Saved entries:
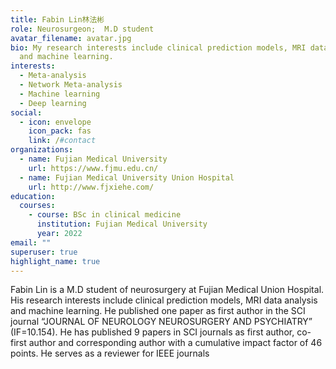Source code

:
 ```yaml
---
title: Fabin Lin林法彬
role: Neurosurgeon;  M.D student
avatar_filename: avatar.jpg
bio: My research interests include clinical prediction models, MRI data analysis
  and machine learning.
interests:
  - Meta-analysis
  - Network Meta-analysis
  - Machine learning
  - Deep learning
social:
  - icon: envelope
    icon_pack: fas
    link: /#contact
organizations:
  - name: Fujian Medical University
    url: https://www.fjmu.edu.cn/
  - name: Fujian Medical University Union Hospital
    url: http://www.fjxiehe.com/
education:
  courses:
    - course: BSc in clinical medicine
      institution: Fujian Medical University
      year: 2022
email: ""
superuser: true
highlight_name: true
---
```

Fabin Lin is a M.D student of neurosurgery at Fujian Medical Union Hospital. His research interests include clinical prediction models, MRI data analysis and machine learning. He published one paper as first author in the SCI journal “JOURNAL OF NEUROLOGY NEUROSURGERY AND PSYCHIATRY” (IF=10.154). He has published 9 papers in SCI journals as first author, co-first author and corresponding author with a cumulative impact factor of 46 points. He serves as a reviewer for IEEE journals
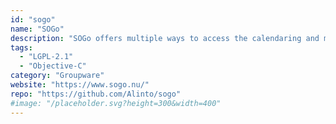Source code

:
 ```yaml
---
id: "sogo"
name: "SOGo"
description: "SOGo offers multiple ways to access the calendaring and messaging data. CalDAV, CardDAV, GroupDAV, as well as ActiveSync, including native Outlook compatibility and Web interface."
tags:
  - "LGPL-2.1"
  - "Objective-C"
category: "Groupware"
website: "https://www.sogo.nu/"
repo: "https://github.com/Alinto/sogo"
#image: "/placeholder.svg?height=300&width=400"
---
```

Your instructions ->
Collect every line above that contains the word "models".

Answer space ->
bio: My research interests include clinical prediction models, MRI data analysis
Fabin Lin is a M.D student of neurosurgery at Fujian Medical Union Hospital. His research interests include clinical prediction models, MRI data analysis and machine learning. He published one paper as first author in the SCI journal “JOURNAL OF NEUROLOGY NEUROSURGERY AND PSYCHIATRY” (IF=10.154). He has published 9 papers in SCI journals as first author, co-first author and corresponding author with a cumulative impact factor of 46 points. He serves as a reviewer for IEEE journals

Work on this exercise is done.